From: KOSAKI Motohiro <kosaki.motohiro@gmail.com>
To: Pekka Enberg <penberg@kernel.org>
Cc: KOSAKI Motohiro <kosaki.motohiro@gmail.com>,
Anton Vorontsov <anton.vorontsov@linaro.org>,
Minchan Kim <minchan@kernel.org>,
Leonid Moiseichuk <leonid.moiseichuk@nokia.com>,
John Stultz <john.stultz@linaro.org>,
linux-mm@kvack.org, linux-kernel@vger.kernel.org,
linaro-kernel@lists.linaro.org, patches@linaro.org,
kernel-team@android.com
Subject: Re: [PATCH 3/3] vmevent: Implement special low-memory attribute
Date: Tue, 08 May 2012 03:50:30 -0400 [thread overview]
Message-ID: <4FA8D046.7000808@gmail.com> (raw)
In-Reply-To: <CAOJsxLG1+zhOKgi2Rg1eSoXSCU8QGvHVED_EefOOLP-6JbMDkg@mail.gmail.com>
(5/8/12 3:36 AM), Pekka Enberg wrote:
> On Tue, May 8, 2012 at 10:11 AM, KOSAKI Motohiro
> <kosaki.motohiro@gmail.com> wrote:
>> Ok, sane. Then I take my time a little and review current vmevent code briefly.

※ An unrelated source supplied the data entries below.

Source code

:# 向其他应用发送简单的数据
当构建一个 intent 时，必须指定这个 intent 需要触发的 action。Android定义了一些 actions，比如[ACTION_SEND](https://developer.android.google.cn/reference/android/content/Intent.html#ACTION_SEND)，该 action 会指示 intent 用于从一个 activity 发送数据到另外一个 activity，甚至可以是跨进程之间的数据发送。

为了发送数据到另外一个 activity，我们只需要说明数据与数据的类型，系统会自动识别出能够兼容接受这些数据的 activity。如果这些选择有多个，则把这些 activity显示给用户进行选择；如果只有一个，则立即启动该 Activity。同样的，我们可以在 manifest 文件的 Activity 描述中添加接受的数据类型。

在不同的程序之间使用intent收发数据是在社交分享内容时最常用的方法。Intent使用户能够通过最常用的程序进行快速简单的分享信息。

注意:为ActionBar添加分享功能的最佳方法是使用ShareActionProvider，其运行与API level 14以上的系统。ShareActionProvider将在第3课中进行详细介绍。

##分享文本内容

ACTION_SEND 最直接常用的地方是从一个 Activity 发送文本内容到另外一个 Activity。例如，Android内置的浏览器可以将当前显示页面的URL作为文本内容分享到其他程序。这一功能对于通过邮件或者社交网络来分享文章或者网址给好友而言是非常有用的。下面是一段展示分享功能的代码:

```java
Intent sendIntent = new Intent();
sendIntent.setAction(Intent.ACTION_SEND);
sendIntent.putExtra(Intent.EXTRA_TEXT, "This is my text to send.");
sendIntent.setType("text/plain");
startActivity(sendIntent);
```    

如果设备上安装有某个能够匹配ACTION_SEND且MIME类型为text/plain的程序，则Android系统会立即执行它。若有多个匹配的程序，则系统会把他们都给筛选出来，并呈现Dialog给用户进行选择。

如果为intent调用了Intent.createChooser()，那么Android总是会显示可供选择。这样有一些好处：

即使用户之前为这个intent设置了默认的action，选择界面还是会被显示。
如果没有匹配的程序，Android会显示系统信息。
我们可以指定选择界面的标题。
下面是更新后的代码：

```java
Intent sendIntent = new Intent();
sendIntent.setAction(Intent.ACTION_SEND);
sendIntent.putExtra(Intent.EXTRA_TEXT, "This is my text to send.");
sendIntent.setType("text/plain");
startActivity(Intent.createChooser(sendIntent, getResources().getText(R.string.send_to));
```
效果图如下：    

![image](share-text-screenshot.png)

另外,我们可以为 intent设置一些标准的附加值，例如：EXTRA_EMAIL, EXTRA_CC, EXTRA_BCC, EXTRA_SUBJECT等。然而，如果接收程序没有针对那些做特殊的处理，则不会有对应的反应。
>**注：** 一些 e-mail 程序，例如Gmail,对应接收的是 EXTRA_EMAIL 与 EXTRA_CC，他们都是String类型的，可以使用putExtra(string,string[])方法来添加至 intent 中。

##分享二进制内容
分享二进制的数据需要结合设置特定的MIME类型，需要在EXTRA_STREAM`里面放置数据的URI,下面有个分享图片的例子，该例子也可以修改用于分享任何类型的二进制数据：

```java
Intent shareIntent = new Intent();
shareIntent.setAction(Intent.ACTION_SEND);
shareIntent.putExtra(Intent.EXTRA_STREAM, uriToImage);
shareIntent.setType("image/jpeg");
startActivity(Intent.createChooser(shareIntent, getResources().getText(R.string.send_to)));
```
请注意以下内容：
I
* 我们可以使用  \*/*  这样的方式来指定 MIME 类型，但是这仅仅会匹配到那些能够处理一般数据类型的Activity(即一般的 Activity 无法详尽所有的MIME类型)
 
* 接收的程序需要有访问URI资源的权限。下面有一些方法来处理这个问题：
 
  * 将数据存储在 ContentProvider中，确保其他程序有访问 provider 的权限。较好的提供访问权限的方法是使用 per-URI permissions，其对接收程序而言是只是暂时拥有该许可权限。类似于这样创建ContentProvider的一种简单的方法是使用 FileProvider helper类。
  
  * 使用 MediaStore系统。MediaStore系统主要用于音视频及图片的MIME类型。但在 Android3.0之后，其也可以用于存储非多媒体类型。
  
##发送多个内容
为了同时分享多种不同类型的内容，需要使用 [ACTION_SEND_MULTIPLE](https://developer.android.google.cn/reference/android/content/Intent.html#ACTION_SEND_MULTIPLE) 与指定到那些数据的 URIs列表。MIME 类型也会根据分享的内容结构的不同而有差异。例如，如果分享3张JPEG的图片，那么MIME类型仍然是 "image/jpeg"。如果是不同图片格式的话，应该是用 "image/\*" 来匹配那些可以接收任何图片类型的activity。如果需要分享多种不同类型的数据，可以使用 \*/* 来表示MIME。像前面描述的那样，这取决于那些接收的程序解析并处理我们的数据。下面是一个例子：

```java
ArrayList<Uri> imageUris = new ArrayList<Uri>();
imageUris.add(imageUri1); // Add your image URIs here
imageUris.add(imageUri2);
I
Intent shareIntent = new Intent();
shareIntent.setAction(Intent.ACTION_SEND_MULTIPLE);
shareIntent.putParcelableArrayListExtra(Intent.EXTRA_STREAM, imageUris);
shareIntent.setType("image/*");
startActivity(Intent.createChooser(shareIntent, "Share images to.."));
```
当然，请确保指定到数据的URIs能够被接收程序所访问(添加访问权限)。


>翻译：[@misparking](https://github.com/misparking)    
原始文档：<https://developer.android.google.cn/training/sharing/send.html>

>> (I read vmevent/core branch in pekka's tree. please let me know if
>> there is newer repositry)
>
> It's the latest one.
>
> On Tue, May 8, 2012 at 10:11 AM, KOSAKI Motohiro
> <kosaki.motohiro@gmail.com> wrote:
>> 1) sample_period is brain damaged idea. If people ONLY need to
>> sampling stastics, they
>> only need to read /proc/vmstat periodically. just remove it and
>> implement push notification.
>> _IF_ someone need unfrequent level trigger, just use
>> "usleep(timeout); read(vmevent_fd)"
>> on userland code.
>
> That comes from a real-world requirement. See Leonid's email on the topic:
>
> https://lkml.org/lkml/2012/5/2/42
I know, many embedded guys prefer such timer interval. I also have an experience
similar logic when I was TV box developer. but I must disagree. Someone hope
timer housekeeping complexity into kernel. but I haven't seen any justification.
>> 2) VMEVENT_ATTR_STATE_ONE_SHOT is misleading name. That is effect as
>> edge trigger shot. not only once.
>
> Would VMEVENT_ATTR_STATE_EDGE_TRIGGER be a better name?
maybe.
>> 3) vmevent_fd() seems sane interface. but it has name space unaware.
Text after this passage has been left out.